_Required work_.
Reply with nothing but how many lines in the entries below include "Fields".

_Data for this exercise_.
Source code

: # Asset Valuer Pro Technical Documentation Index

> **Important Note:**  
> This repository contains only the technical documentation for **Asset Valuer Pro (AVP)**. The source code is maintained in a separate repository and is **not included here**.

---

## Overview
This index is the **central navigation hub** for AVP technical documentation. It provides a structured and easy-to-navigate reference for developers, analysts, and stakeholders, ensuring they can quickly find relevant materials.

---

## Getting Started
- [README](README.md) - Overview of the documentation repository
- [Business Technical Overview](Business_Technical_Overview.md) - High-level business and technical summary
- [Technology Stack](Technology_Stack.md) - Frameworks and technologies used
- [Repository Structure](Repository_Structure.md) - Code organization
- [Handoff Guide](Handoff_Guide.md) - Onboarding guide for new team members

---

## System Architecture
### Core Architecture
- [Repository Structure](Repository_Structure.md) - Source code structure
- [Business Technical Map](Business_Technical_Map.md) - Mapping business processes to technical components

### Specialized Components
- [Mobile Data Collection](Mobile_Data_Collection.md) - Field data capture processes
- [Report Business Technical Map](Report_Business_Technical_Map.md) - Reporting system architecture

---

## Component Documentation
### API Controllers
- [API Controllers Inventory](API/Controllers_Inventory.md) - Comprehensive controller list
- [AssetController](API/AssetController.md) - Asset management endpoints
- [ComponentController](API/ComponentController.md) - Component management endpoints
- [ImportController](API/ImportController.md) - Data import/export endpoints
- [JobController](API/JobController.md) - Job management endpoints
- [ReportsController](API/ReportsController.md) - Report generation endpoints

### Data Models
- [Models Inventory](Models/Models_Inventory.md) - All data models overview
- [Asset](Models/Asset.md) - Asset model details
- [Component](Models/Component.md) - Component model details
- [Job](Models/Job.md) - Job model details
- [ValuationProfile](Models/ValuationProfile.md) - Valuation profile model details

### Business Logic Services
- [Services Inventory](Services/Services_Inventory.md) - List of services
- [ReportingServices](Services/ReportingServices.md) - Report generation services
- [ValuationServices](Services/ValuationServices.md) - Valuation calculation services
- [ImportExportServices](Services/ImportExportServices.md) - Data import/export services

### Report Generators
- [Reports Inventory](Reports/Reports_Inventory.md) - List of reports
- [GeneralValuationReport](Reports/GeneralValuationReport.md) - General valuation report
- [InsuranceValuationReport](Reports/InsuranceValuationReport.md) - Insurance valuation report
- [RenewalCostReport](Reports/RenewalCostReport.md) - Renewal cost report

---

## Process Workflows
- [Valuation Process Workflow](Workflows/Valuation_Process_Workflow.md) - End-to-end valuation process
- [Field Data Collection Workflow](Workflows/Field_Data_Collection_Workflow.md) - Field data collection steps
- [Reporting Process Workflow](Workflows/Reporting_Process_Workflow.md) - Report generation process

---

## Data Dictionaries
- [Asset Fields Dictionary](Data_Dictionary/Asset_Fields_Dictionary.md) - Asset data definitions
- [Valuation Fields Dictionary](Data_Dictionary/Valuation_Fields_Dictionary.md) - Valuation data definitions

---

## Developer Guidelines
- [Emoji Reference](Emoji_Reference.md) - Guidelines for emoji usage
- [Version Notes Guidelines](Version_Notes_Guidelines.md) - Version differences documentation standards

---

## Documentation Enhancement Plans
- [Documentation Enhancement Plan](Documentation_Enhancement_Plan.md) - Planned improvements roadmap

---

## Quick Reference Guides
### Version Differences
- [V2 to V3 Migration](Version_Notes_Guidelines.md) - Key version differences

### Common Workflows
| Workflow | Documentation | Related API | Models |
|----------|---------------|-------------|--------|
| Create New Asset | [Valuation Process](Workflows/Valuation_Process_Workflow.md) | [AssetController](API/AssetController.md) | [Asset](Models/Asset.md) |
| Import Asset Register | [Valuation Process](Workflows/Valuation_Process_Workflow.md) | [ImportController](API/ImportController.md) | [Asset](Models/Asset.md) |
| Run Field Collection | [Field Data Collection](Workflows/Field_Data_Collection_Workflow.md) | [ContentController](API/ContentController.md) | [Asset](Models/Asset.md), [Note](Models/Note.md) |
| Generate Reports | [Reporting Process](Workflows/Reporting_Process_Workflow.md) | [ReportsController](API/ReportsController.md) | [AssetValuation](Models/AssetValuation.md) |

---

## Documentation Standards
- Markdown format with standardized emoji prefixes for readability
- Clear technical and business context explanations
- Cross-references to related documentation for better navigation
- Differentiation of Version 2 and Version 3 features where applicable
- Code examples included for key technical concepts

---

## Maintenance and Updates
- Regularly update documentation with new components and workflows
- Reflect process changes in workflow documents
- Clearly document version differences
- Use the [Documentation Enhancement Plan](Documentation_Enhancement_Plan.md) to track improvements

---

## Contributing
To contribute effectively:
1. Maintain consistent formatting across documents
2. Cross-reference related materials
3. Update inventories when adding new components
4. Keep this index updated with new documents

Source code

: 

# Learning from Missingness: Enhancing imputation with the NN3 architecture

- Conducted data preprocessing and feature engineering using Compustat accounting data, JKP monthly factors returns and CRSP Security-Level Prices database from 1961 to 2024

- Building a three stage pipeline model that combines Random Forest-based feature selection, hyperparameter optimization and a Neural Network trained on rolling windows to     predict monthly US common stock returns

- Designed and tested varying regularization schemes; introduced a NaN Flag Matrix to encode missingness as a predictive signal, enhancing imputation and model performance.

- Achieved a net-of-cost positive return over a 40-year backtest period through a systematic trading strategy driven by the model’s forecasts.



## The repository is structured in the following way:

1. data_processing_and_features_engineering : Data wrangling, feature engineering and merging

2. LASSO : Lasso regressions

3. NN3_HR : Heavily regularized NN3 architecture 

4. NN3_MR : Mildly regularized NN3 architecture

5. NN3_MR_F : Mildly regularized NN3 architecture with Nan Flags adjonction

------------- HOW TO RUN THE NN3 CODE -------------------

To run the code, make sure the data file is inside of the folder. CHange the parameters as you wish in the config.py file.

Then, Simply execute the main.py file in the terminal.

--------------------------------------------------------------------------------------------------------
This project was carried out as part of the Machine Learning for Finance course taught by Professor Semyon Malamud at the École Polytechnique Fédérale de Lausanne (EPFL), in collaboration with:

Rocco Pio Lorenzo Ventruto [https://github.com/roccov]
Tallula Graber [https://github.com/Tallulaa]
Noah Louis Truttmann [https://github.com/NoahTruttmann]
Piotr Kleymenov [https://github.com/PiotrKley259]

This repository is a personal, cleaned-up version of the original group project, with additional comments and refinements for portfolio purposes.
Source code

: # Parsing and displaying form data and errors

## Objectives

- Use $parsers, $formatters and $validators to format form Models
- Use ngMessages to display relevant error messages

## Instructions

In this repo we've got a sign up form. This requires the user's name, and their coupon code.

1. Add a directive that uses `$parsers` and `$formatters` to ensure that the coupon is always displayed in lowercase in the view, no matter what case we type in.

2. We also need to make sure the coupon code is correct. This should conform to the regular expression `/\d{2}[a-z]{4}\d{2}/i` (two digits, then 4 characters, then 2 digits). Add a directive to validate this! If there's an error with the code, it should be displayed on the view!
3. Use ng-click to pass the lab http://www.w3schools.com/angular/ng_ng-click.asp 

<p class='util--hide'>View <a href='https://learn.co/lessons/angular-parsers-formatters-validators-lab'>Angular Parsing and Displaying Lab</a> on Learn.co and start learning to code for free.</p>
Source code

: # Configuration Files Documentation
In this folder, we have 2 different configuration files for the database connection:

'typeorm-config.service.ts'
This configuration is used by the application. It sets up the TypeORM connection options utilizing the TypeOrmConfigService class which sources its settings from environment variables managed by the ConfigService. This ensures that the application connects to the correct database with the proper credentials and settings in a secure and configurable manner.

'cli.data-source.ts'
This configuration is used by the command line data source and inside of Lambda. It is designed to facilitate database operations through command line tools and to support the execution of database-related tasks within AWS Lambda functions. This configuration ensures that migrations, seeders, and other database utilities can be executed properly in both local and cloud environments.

_Result of the exercise_.
2